Un nouveau modèle de cité-jardin à Versailles

La Ville de Versailles et l’aménageur Icade dévoilent le nouveau quartier qui sera réalisé entre le domaine du Château et Saint-Cyr-L’école à partir de 2019 et jusqu’en 2026.  Cette ancienne emprise militaire de 20 hectares préservera un cadre patrimonial exceptionnel grâce à un projet urbain aéré, végétalisé, de faible hauteur et contemporain, dans la tradition de la cité-jardin. La moitié du terrain sera réservée en zone agricole et accueillera les épreuves d’équitation des JO 2024.

L’équipe est composée de l’agence de paysage et design écologique Phytorestore, de l’agence d’architecture Lambert & Lénack et de la maison Deyrolle (AMO).

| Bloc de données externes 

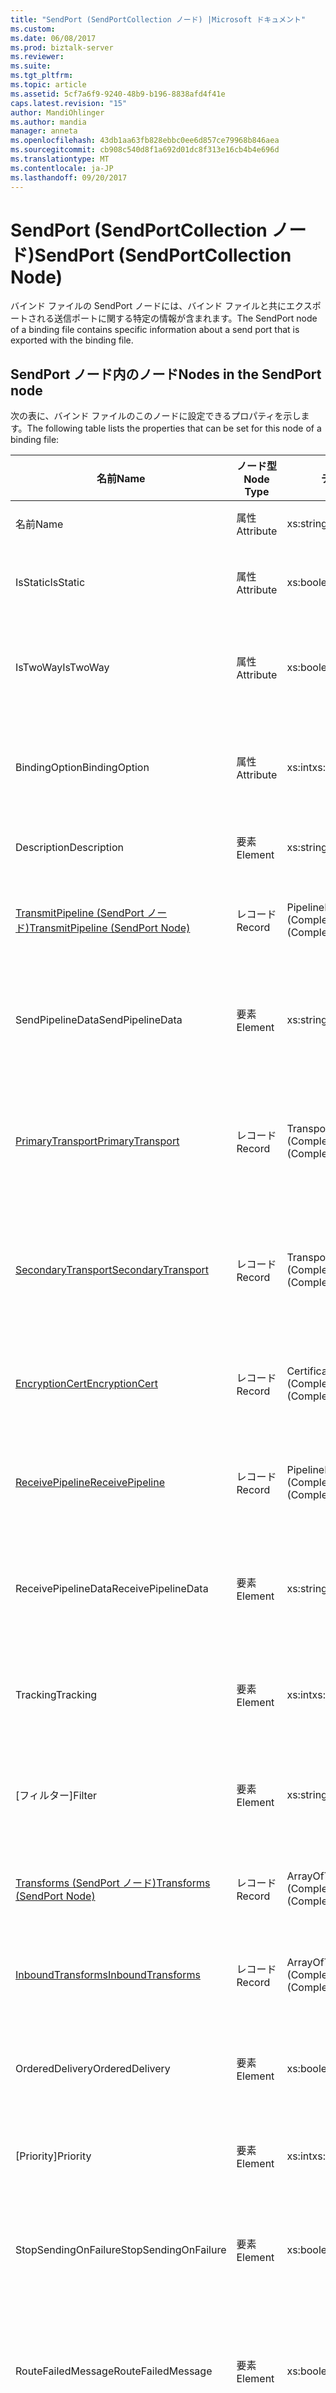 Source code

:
 ```yaml
---
title: "SendPort (SendPortCollection ノード) |Microsoft ドキュメント"
ms.custom: 
ms.date: 06/08/2017
ms.prod: biztalk-server
ms.reviewer: 
ms.suite: 
ms.tgt_pltfrm: 
ms.topic: article
ms.assetid: 5cf7a6f9-9240-48b9-b196-8838afd4f41e
caps.latest.revision: "15"
author: MandiOhlinger
ms.author: mandia
manager: anneta
ms.openlocfilehash: 43db1aa63fb828ebbc0ee6d857ce79968b846aea
ms.sourcegitcommit: cb908c540d8f1a692d01dc8f313e16cb4b4e696d
ms.translationtype: MT
ms.contentlocale: ja-JP
ms.lasthandoff: 09/20/2017
---
```

# <a name="sendport-sendportcollection-node"></a><span data-ttu-id="663a2-102">SendPort (SendPortCollection ノード)</span><span class="sxs-lookup"><span data-stu-id="663a2-102">SendPort (SendPortCollection Node)</span></span>
<span data-ttu-id="663a2-103">バインド ファイルの SendPort ノードには、バインド ファイルと共にエクスポートされる送信ポートに関する特定の情報が含まれます。</span><span class="sxs-lookup"><span data-stu-id="663a2-103">The SendPort node of a binding file contains specific information about a send port that is exported with the binding file.</span></span>  
  
## <a name="nodes-in-the-sendport-node"></a><span data-ttu-id="663a2-104">SendPort ノード内のノード</span><span class="sxs-lookup"><span data-stu-id="663a2-104">Nodes in the SendPort node</span></span>  
 <span data-ttu-id="663a2-105">次の表に、バインド ファイルのこのノードに設定できるプロパティを示します。</span><span class="sxs-lookup"><span data-stu-id="663a2-105">The following table lists the properties that can be set for this node of a binding file:</span></span>  
  
|<span data-ttu-id="663a2-106">**名前**</span><span class="sxs-lookup"><span data-stu-id="663a2-106">**Name**</span></span>|<span data-ttu-id="663a2-107">**ノード型**</span><span class="sxs-lookup"><span data-stu-id="663a2-107">**Node Type**</span></span>|<span data-ttu-id="663a2-108">**データ型**</span><span class="sxs-lookup"><span data-stu-id="663a2-108">**Data Type**</span></span>|<span data-ttu-id="663a2-109">**Description**</span><span class="sxs-lookup"><span data-stu-id="663a2-109">**Description**</span></span>|<span data-ttu-id="663a2-110">**制限**</span><span class="sxs-lookup"><span data-stu-id="663a2-110">**Restrictions**</span></span>|<span data-ttu-id="663a2-111">**コメント**</span><span class="sxs-lookup"><span data-stu-id="663a2-111">**Comments**</span></span>|  
|--------------|-------------------|-------------------|---------------------|----------------------|------------------|  
|<span data-ttu-id="663a2-112">名前</span><span class="sxs-lookup"><span data-stu-id="663a2-112">Name</span></span>|<span data-ttu-id="663a2-113">属性</span><span class="sxs-lookup"><span data-stu-id="663a2-113">Attribute</span></span>|<span data-ttu-id="663a2-114">xs:string</span><span class="sxs-lookup"><span data-stu-id="663a2-114">xs:string</span></span>|<span data-ttu-id="663a2-115">送信ポートの名前を指定します。</span><span class="sxs-lookup"><span data-stu-id="663a2-115">Specifies the name of the send port.</span></span>|<span data-ttu-id="663a2-116">任意</span><span class="sxs-lookup"><span data-stu-id="663a2-116">Not required</span></span>|<span data-ttu-id="663a2-117">既定値: 空</span><span class="sxs-lookup"><span data-stu-id="663a2-117">Default value: empty</span></span>|  
|<span data-ttu-id="663a2-118">IsStatic</span><span class="sxs-lookup"><span data-stu-id="663a2-118">IsStatic</span></span>|<span data-ttu-id="663a2-119">属性</span><span class="sxs-lookup"><span data-stu-id="663a2-119">Attribute</span></span>|<span data-ttu-id="663a2-120">xs:boolean</span><span class="sxs-lookup"><span data-stu-id="663a2-120">xs:boolean</span></span>|<span data-ttu-id="663a2-121">送信ポートが静的か動的かを指定します。</span><span class="sxs-lookup"><span data-stu-id="663a2-121">Specifies whether the send port is static or dynamic.</span></span>|<span data-ttu-id="663a2-122">必須</span><span class="sxs-lookup"><span data-stu-id="663a2-122">Required</span></span>|<span data-ttu-id="663a2-123">既定値: なし</span><span class="sxs-lookup"><span data-stu-id="663a2-123">Default value: none</span></span>|  
|<span data-ttu-id="663a2-124">IsTwoWay</span><span class="sxs-lookup"><span data-stu-id="663a2-124">IsTwoWay</span></span>|<span data-ttu-id="663a2-125">属性</span><span class="sxs-lookup"><span data-stu-id="663a2-125">Attribute</span></span>|<span data-ttu-id="663a2-126">xs:boolean</span><span class="sxs-lookup"><span data-stu-id="663a2-126">xs:boolean</span></span>|<span data-ttu-id="663a2-127">送信ポートが一方向か送信請求 - 応答 (双方向) かを指定します。</span><span class="sxs-lookup"><span data-stu-id="663a2-127">Specifies whether the send port is one way or is solicit-response (two way).</span></span>|<span data-ttu-id="663a2-128">必須</span><span class="sxs-lookup"><span data-stu-id="663a2-128">Required</span></span>|<span data-ttu-id="663a2-129">既定値: なし</span><span class="sxs-lookup"><span data-stu-id="663a2-129">Default value: none</span></span><br /><br /> <span data-ttu-id="663a2-130">使用できる値は、 **MSBTS_SendPort.IsTwoWay プロパティ (WMI)**です。</span><span class="sxs-lookup"><span data-stu-id="663a2-130">Possible values are in the **MSBTS_SendPort.IsTwoWay Property (WMI)**.</span></span>|  
|<span data-ttu-id="663a2-131">BindingOption</span><span class="sxs-lookup"><span data-stu-id="663a2-131">BindingOption</span></span>|<span data-ttu-id="663a2-132">属性</span><span class="sxs-lookup"><span data-stu-id="663a2-132">Attribute</span></span>|<span data-ttu-id="663a2-133">xs:int</span><span class="sxs-lookup"><span data-stu-id="663a2-133">xs:int</span></span>|<span data-ttu-id="663a2-134">オーケストレーション ポートのバインドの種類を指定します。</span><span class="sxs-lookup"><span data-stu-id="663a2-134">Specifies the type of binding for the orchestration port.</span></span>|<span data-ttu-id="663a2-135">必須</span><span class="sxs-lookup"><span data-stu-id="663a2-135">Required</span></span>|<span data-ttu-id="663a2-136">既定値: なし</span><span class="sxs-lookup"><span data-stu-id="663a2-136">Default value: none</span></span><br /><br /> <span data-ttu-id="663a2-137">使用できる値は、 **Microsoft.BizTalk.ExplorerOM.BindingType**列挙します。</span><span class="sxs-lookup"><span data-stu-id="663a2-137">Possible values are in the  **Microsoft.BizTalk.ExplorerOM.BindingType** enumeration.</span></span>|  
|<span data-ttu-id="663a2-138">Description</span><span class="sxs-lookup"><span data-stu-id="663a2-138">Description</span></span>|<span data-ttu-id="663a2-139">要素</span><span class="sxs-lookup"><span data-stu-id="663a2-139">Element</span></span>|<span data-ttu-id="663a2-140">xs:string</span><span class="sxs-lookup"><span data-stu-id="663a2-140">xs:string</span></span>|<span data-ttu-id="663a2-141">送信ポートの説明を指定します。</span><span class="sxs-lookup"><span data-stu-id="663a2-141">Specifies a description for the send port.</span></span>|<span data-ttu-id="663a2-142">必須</span><span class="sxs-lookup"><span data-stu-id="663a2-142">Required</span></span>|<span data-ttu-id="663a2-143">既定値: 空</span><span class="sxs-lookup"><span data-stu-id="663a2-143">Default value: empty</span></span>|  
|[<span data-ttu-id="663a2-144">TransmitPipeline (SendPort ノード)</span><span class="sxs-lookup"><span data-stu-id="663a2-144">TransmitPipeline (SendPort Node)</span></span>](../core/transmitpipeline-sendport-node.md)|<span data-ttu-id="663a2-145">レコード</span><span class="sxs-lookup"><span data-stu-id="663a2-145">Record</span></span>|<span data-ttu-id="663a2-146">PipelineRef (ComplexType)</span><span class="sxs-lookup"><span data-stu-id="663a2-146">PipelineRef (ComplexType)</span></span>|<span data-ttu-id="663a2-147">送信ポートに関連付けられている送信パイプラインを指定します。</span><span class="sxs-lookup"><span data-stu-id="663a2-147">Specifies the send pipeline associated with the send port.</span></span>|<span data-ttu-id="663a2-148">任意</span><span class="sxs-lookup"><span data-stu-id="663a2-148">Not required</span></span>|<span data-ttu-id="663a2-149">既定値: なし</span><span class="sxs-lookup"><span data-stu-id="663a2-149">Default value: none</span></span>|  
|<span data-ttu-id="663a2-150">SendPipelineData</span><span class="sxs-lookup"><span data-stu-id="663a2-150">SendPipelineData</span></span>|<span data-ttu-id="663a2-151">要素</span><span class="sxs-lookup"><span data-stu-id="663a2-151">Element</span></span>|<span data-ttu-id="663a2-152">xs:string</span><span class="sxs-lookup"><span data-stu-id="663a2-152">xs:string</span></span>|<span data-ttu-id="663a2-153">パイプラインの使用で、このインスタンスに固有のカスタム構成を指定します。</span><span class="sxs-lookup"><span data-stu-id="663a2-153">Specifies the custom configuration specific to this instance of the usage of the pipeline.</span></span>|<span data-ttu-id="663a2-154">任意</span><span class="sxs-lookup"><span data-stu-id="663a2-154">Not required</span></span>|<span data-ttu-id="663a2-155">既定値: 空です。</span><span class="sxs-lookup"><span data-stu-id="663a2-155">Default value: empty.</span></span>|  
|[<span data-ttu-id="663a2-156">PrimaryTransport</span><span class="sxs-lookup"><span data-stu-id="663a2-156">PrimaryTransport</span></span>](../core/primarytransport-sendport-node.md)|<span data-ttu-id="663a2-157">レコード</span><span class="sxs-lookup"><span data-stu-id="663a2-157">Record</span></span>|<span data-ttu-id="663a2-158">TransportInfo (ComplexType)</span><span class="sxs-lookup"><span data-stu-id="663a2-158">TransportInfo (ComplexType)</span></span>|<span data-ttu-id="663a2-159">送信ポートが使用するように構成されているプライマリ トランスポートに関する情報を指定します。</span><span class="sxs-lookup"><span data-stu-id="663a2-159">Specifies information about the primary transport that the send port is configured to use.</span></span>|<span data-ttu-id="663a2-160">任意</span><span class="sxs-lookup"><span data-stu-id="663a2-160">Not required</span></span>|<span data-ttu-id="663a2-161">既定値: なし</span><span class="sxs-lookup"><span data-stu-id="663a2-161">Default value: none</span></span>|  
|[<span data-ttu-id="663a2-162">SecondaryTransport</span><span class="sxs-lookup"><span data-stu-id="663a2-162">SecondaryTransport</span></span>](../core/secondarytransport-sendport-node.md)|<span data-ttu-id="663a2-163">レコード</span><span class="sxs-lookup"><span data-stu-id="663a2-163">Record</span></span>|<span data-ttu-id="663a2-164">TransportInfo (ComplexType)</span><span class="sxs-lookup"><span data-stu-id="663a2-164">TransportInfo (ComplexType)</span></span>|<span data-ttu-id="663a2-165">送信ポートが使用するように構成されているセカンダリ トランスポートに関する情報を指定します。</span><span class="sxs-lookup"><span data-stu-id="663a2-165">Specifies information about the secondary transport that the send port is configured to use.</span></span>|<span data-ttu-id="663a2-166">任意</span><span class="sxs-lookup"><span data-stu-id="663a2-166">Not required</span></span>|<span data-ttu-id="663a2-167">既定値: なし</span><span class="sxs-lookup"><span data-stu-id="663a2-167">Default value: none</span></span>|  
|[<span data-ttu-id="663a2-168">EncryptionCert</span><span class="sxs-lookup"><span data-stu-id="663a2-168">EncryptionCert</span></span>](../core/encryptioncert-sendport-node.md)|<span data-ttu-id="663a2-169">レコード</span><span class="sxs-lookup"><span data-stu-id="663a2-169">Record</span></span>|<span data-ttu-id="663a2-170">CertificateInfo (ComplexType)</span><span class="sxs-lookup"><span data-stu-id="663a2-170">CertificateInfo (ComplexType)</span></span>|<span data-ttu-id="663a2-171">送信ポートで使用する暗号化証明書に関する情報を指定します。</span><span class="sxs-lookup"><span data-stu-id="663a2-171">Specifies information about the encryption certificate used with the send port.</span></span>|<span data-ttu-id="663a2-172">任意</span><span class="sxs-lookup"><span data-stu-id="663a2-172">Not required</span></span>|<span data-ttu-id="663a2-173">既定値: なし</span><span class="sxs-lookup"><span data-stu-id="663a2-173">Default value: none</span></span>|  
|[<span data-ttu-id="663a2-174">ReceivePipeline</span><span class="sxs-lookup"><span data-stu-id="663a2-174">ReceivePipeline</span></span>](../core/receivepipeline-sendport-node.md)|<span data-ttu-id="663a2-175">レコード</span><span class="sxs-lookup"><span data-stu-id="663a2-175">Record</span></span>|<span data-ttu-id="663a2-176">PipelineRef (ComplexType)</span><span class="sxs-lookup"><span data-stu-id="663a2-176">PipelineRef (ComplexType)</span></span>|<span data-ttu-id="663a2-177">送信ポートで使用する受信パイプラインに関する情報を指定します。</span><span class="sxs-lookup"><span data-stu-id="663a2-177">Specifies information about any receive pipelines used with the send port.</span></span>|<span data-ttu-id="663a2-178">任意</span><span class="sxs-lookup"><span data-stu-id="663a2-178">Not required</span></span>|<span data-ttu-id="663a2-179">既定値: なし</span><span class="sxs-lookup"><span data-stu-id="663a2-179">Default value: none</span></span>|  
|<span data-ttu-id="663a2-180">ReceivePipelineData</span><span class="sxs-lookup"><span data-stu-id="663a2-180">ReceivePipelineData</span></span>|<span data-ttu-id="663a2-181">要素</span><span class="sxs-lookup"><span data-stu-id="663a2-181">Element</span></span>|<span data-ttu-id="663a2-182">xs:string</span><span class="sxs-lookup"><span data-stu-id="663a2-182">xs:string</span></span>|<span data-ttu-id="663a2-183">パイプラインの使用で、このインスタンスに固有のカスタム構成を指定します。</span><span class="sxs-lookup"><span data-stu-id="663a2-183">Specifies the custom configuration specific to this instance of the usage of the pipeline.</span></span>|<span data-ttu-id="663a2-184">必須</span><span class="sxs-lookup"><span data-stu-id="663a2-184">Required</span></span>|<span data-ttu-id="663a2-185">既定値: 空</span><span class="sxs-lookup"><span data-stu-id="663a2-185">Default value: empty</span></span>|  
|<span data-ttu-id="663a2-186">Tracking</span><span class="sxs-lookup"><span data-stu-id="663a2-186">Tracking</span></span>|<span data-ttu-id="663a2-187">要素</span><span class="sxs-lookup"><span data-stu-id="663a2-187">Element</span></span>|<span data-ttu-id="663a2-188">xs:int</span><span class="sxs-lookup"><span data-stu-id="663a2-188">xs:int</span></span>|<span data-ttu-id="663a2-189">送信ポートのドキュメント追跡のレベルを指定します。</span><span class="sxs-lookup"><span data-stu-id="663a2-189">Specifies the level of document tracking for the send port</span></span>|<span data-ttu-id="663a2-190">必須</span><span class="sxs-lookup"><span data-stu-id="663a2-190">Required</span></span>|<span data-ttu-id="663a2-191">既定値: なし</span><span class="sxs-lookup"><span data-stu-id="663a2-191">Default value: none</span></span><br /><br /> <span data-ttu-id="663a2-192">使用できる値は、 **Microsoft.BizTalk.ExplorerOM.TrackingTypes**列挙します。</span><span class="sxs-lookup"><span data-stu-id="663a2-192">Possible values are in the  **Microsoft.BizTalk.ExplorerOM.TrackingTypes** enumeration.</span></span>|  
|<span data-ttu-id="663a2-193">[フィルター]</span><span class="sxs-lookup"><span data-stu-id="663a2-193">Filter</span></span>|<span data-ttu-id="663a2-194">要素</span><span class="sxs-lookup"><span data-stu-id="663a2-194">Element</span></span>|<span data-ttu-id="663a2-195">xs:string</span><span class="sxs-lookup"><span data-stu-id="663a2-195">xs:string</span></span>|<span data-ttu-id="663a2-196">この送信ポートに使用されるオプションのフィルター式の名前を指定します。</span><span class="sxs-lookup"><span data-stu-id="663a2-196">Specifies the name of the optional filter expression used on this send port.</span></span>|<span data-ttu-id="663a2-197">必須</span><span class="sxs-lookup"><span data-stu-id="663a2-197">Required</span></span>|<span data-ttu-id="663a2-198">既定値: 空</span><span class="sxs-lookup"><span data-stu-id="663a2-198">Default value: empty</span></span><br /><br /> <span data-ttu-id="663a2-199">使用できる値は、 **MSBTS_SendPort.Filter プロパティ (WMI)**</span><span class="sxs-lookup"><span data-stu-id="663a2-199">Possible values are in the **MSBTS_SendPort.Filter Property (WMI)**</span></span>|  
|[<span data-ttu-id="663a2-200">Transforms (SendPort ノード)</span><span class="sxs-lookup"><span data-stu-id="663a2-200">Transforms (SendPort Node)</span></span>](../core/transforms-sendport-node.md)|<span data-ttu-id="663a2-201">レコード</span><span class="sxs-lookup"><span data-stu-id="663a2-201">Record</span></span>|<span data-ttu-id="663a2-202">ArrayOfTransform (ComplexType)</span><span class="sxs-lookup"><span data-stu-id="663a2-202">ArrayOfTransform (ComplexType)</span></span>|<span data-ttu-id="663a2-203">一方向送信ポートの送信変換のコレクションを指定します。</span><span class="sxs-lookup"><span data-stu-id="663a2-203">Specifies the collection of outbound transforms of a one way send port.</span></span>|<span data-ttu-id="663a2-204">任意</span><span class="sxs-lookup"><span data-stu-id="663a2-204">Not required</span></span>|<span data-ttu-id="663a2-205">既定値: なし</span><span class="sxs-lookup"><span data-stu-id="663a2-205">Default value: none</span></span>|  
|[<span data-ttu-id="663a2-206">InboundTransforms</span><span class="sxs-lookup"><span data-stu-id="663a2-206">InboundTransforms</span></span>](../core/inboundtransforms-sendport-node.md)|<span data-ttu-id="663a2-207">レコード</span><span class="sxs-lookup"><span data-stu-id="663a2-207">Record</span></span>|<span data-ttu-id="663a2-208">ArrayOfTransform (ComplexType)</span><span class="sxs-lookup"><span data-stu-id="663a2-208">ArrayOfTransform (ComplexType)</span></span>|<span data-ttu-id="663a2-209">双方向の送信ポートの受信変換のコレクションを指定します。</span><span class="sxs-lookup"><span data-stu-id="663a2-209">Specifies the collection of inbound transforms of a two-way send port.</span></span>|<span data-ttu-id="663a2-210">任意</span><span class="sxs-lookup"><span data-stu-id="663a2-210">Not required</span></span>|<span data-ttu-id="663a2-211">既定値: なし</span><span class="sxs-lookup"><span data-stu-id="663a2-211">Default value: none</span></span>|  
|<span data-ttu-id="663a2-212">OrderedDelivery</span><span class="sxs-lookup"><span data-stu-id="663a2-212">OrderedDelivery</span></span>|<span data-ttu-id="663a2-213">要素</span><span class="sxs-lookup"><span data-stu-id="663a2-213">Element</span></span>|<span data-ttu-id="663a2-214">xs:boolean</span><span class="sxs-lookup"><span data-stu-id="663a2-214">xs:boolean</span></span>|<span data-ttu-id="663a2-215">送信ポートでメッセージを順次配送するかどうかを指定します。</span><span class="sxs-lookup"><span data-stu-id="663a2-215">Specifies whether or not the send port orders the delivery of messages.</span></span>|<span data-ttu-id="663a2-216">必須</span><span class="sxs-lookup"><span data-stu-id="663a2-216">Required</span></span>|<span data-ttu-id="663a2-217">既定値: なし</span><span class="sxs-lookup"><span data-stu-id="663a2-217">Default value: none</span></span><br /><br /> <span data-ttu-id="663a2-218">使用できる値は、 **MSBTS_SendPort.OrderedDelivery プロパティ (WMI)**</span><span class="sxs-lookup"><span data-stu-id="663a2-218">Possible values are  in the **MSBTS_SendPort.OrderedDelivery Property (WMI)**</span></span>|  
|<span data-ttu-id="663a2-219">[Priority]</span><span class="sxs-lookup"><span data-stu-id="663a2-219">Priority</span></span>|<span data-ttu-id="663a2-220">要素</span><span class="sxs-lookup"><span data-stu-id="663a2-220">Element</span></span>|<span data-ttu-id="663a2-221">xs:int</span><span class="sxs-lookup"><span data-stu-id="663a2-221">xs:int</span></span>|<span data-ttu-id="663a2-222">送信ポートの優先度を指定します。</span><span class="sxs-lookup"><span data-stu-id="663a2-222">Specifies the priority of the send port.</span></span>|<span data-ttu-id="663a2-223">必須</span><span class="sxs-lookup"><span data-stu-id="663a2-223">Required</span></span>|<span data-ttu-id="663a2-224">既定値: 5</span><span class="sxs-lookup"><span data-stu-id="663a2-224">Default value: 5</span></span><br /><br /> <span data-ttu-id="663a2-225">使用できる値は、 **MSBTS_SendPort.Priority プロパティ (WMI)**</span><span class="sxs-lookup"><span data-stu-id="663a2-225">Possible values are in the **MSBTS_SendPort.Priority Property (WMI)**</span></span>|  
|<span data-ttu-id="663a2-226">StopSendingOnFailure</span><span class="sxs-lookup"><span data-stu-id="663a2-226">StopSendingOnFailure</span></span>|<span data-ttu-id="663a2-227">要素</span><span class="sxs-lookup"><span data-stu-id="663a2-227">Element</span></span>|<span data-ttu-id="663a2-228">xs:boolean</span><span class="sxs-lookup"><span data-stu-id="663a2-228">xs:boolean</span></span>|<span data-ttu-id="663a2-229">エラーが発生したときに、送信ポートがメッセージの送信を停止するかどうかを指定します。</span><span class="sxs-lookup"><span data-stu-id="663a2-229">Specifies whether or not the send port stops sending messages on a failure.</span></span>|<span data-ttu-id="663a2-230">必須</span><span class="sxs-lookup"><span data-stu-id="663a2-230">Required</span></span>|<span data-ttu-id="663a2-231">既定値: なし</span><span class="sxs-lookup"><span data-stu-id="663a2-231">Default value: none</span></span><br /><br /> <span data-ttu-id="663a2-232">使用できる値は、 **MSBTS_SendPort.StopSendingOnFailure プロパティ (WMI)**</span><span class="sxs-lookup"><span data-stu-id="663a2-232">Possible values are in the **MSBTS_SendPort.StopSendingOnFailure Property (WMI)**</span></span>|  
|<span data-ttu-id="663a2-233">RouteFailedMessage</span><span class="sxs-lookup"><span data-stu-id="663a2-233">RouteFailedMessage</span></span>|<span data-ttu-id="663a2-234">要素</span><span class="sxs-lookup"><span data-stu-id="663a2-234">Element</span></span>|<span data-ttu-id="663a2-235">xs:boolean</span><span class="sxs-lookup"><span data-stu-id="663a2-235">xs:boolean</span></span>|<span data-ttu-id="663a2-236">失敗したメッセージを失敗したメッセージのサブスクライバーにルーティングするかどうかを指定します。</span><span class="sxs-lookup"><span data-stu-id="663a2-236">Specifies whether or not failed messages are routed to failed message subscribers.</span></span>|<span data-ttu-id="663a2-237">必須</span><span class="sxs-lookup"><span data-stu-id="663a2-237">Required</span></span>|<span data-ttu-id="663a2-238">既定値: なし</span><span class="sxs-lookup"><span data-stu-id="663a2-238">Default value: none</span></span><br /><br /> <span data-ttu-id="663a2-239">使用できる値は、 **MSBTS_SendPort.RouteFailedMessage プロパティ (WMI)**</span><span class="sxs-lookup"><span data-stu-id="663a2-239">Possible values are in the **MSBTS_SendPort.RouteFailedMessage Property (WMI)**</span></span>|  
|<span data-ttu-id="663a2-240">ApplicationName</span><span class="sxs-lookup"><span data-stu-id="663a2-240">ApplicationName</span></span>|<span data-ttu-id="663a2-241">要素</span><span class="sxs-lookup"><span data-stu-id="663a2-241">Element</span></span>|<span data-ttu-id="663a2-242">xs:string</span><span class="sxs-lookup"><span data-stu-id="663a2-242">xs:string</span></span>|<span data-ttu-id="663a2-243">送信ポートに関連付けられているアプリケーションの名前を指定します。</span><span class="sxs-lookup"><span data-stu-id="663a2-243">Specifies the name of the application associated with the send port.</span></span>|<span data-ttu-id="663a2-244">必須</span><span class="sxs-lookup"><span data-stu-id="663a2-244">Required</span></span>|<span data-ttu-id="663a2-245">既定値: 空</span><span class="sxs-lookup"><span data-stu-id="663a2-245">Default value: empty</span></span><br /><br /> <span data-ttu-id="663a2-246">使用できる値は、 **ISSOMapping.ApplicationName プロパティ**[!INCLUDE[ui-guidance-developers-reference](../includes/ui-guidance-developers-reference.md)]です。</span><span class="sxs-lookup"><span data-stu-id="663a2-246">Possible values are in the **ISSOMapping.ApplicationName Property** [!INCLUDE[ui-guidance-developers-reference](../includes/ui-guidance-developers-reference.md)].</span></span>|

## <a name="see-also"></a><span data-ttu-id="663a2-247">参照</span><span class="sxs-lookup"><span data-stu-id="663a2-247">See also</span></span>
<span data-ttu-id="663a2-248">詳細については、これらのプロパティ[!INCLUDE[ui-guidance-developers-reference](../includes/ui-guidance-developers-reference.md)]です。</span><span class="sxs-lookup"><span data-stu-id="663a2-248">More details on the these properties [!INCLUDE[ui-guidance-developers-reference](../includes/ui-guidance-developers-reference.md)].</span></span>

La nouvelle cité-jardin prend place sur 20 ha et est parfaitement intégrée dans le contexte paysager du château de Versailles qui fait que le projet ne sera nullement visible depuis l’ensemble du site classé du château.

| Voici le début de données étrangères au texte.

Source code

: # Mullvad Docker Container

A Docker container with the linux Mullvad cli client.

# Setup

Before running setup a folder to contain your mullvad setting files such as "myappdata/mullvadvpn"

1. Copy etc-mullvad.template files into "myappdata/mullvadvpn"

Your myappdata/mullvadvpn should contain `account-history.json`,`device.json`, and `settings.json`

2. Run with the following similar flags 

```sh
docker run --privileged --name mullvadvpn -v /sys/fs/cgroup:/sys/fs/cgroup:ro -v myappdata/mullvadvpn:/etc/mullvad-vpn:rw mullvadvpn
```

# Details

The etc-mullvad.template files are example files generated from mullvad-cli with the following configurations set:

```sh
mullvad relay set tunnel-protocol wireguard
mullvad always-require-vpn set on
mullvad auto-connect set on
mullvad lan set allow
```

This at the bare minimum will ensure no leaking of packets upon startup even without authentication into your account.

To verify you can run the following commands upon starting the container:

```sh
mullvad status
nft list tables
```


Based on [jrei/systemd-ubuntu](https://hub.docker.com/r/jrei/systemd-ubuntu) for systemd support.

Etant donné sa situation exceptionnelle en bordure immédiate du domaine de Versailles, le projet a été conçu de manière à être totalement masqué par les aménagements paysagers. Le projet paysager permet de créer une agriculture urbaine participative réinventée et une valorisation des ressources naturelles innovante de l’eau.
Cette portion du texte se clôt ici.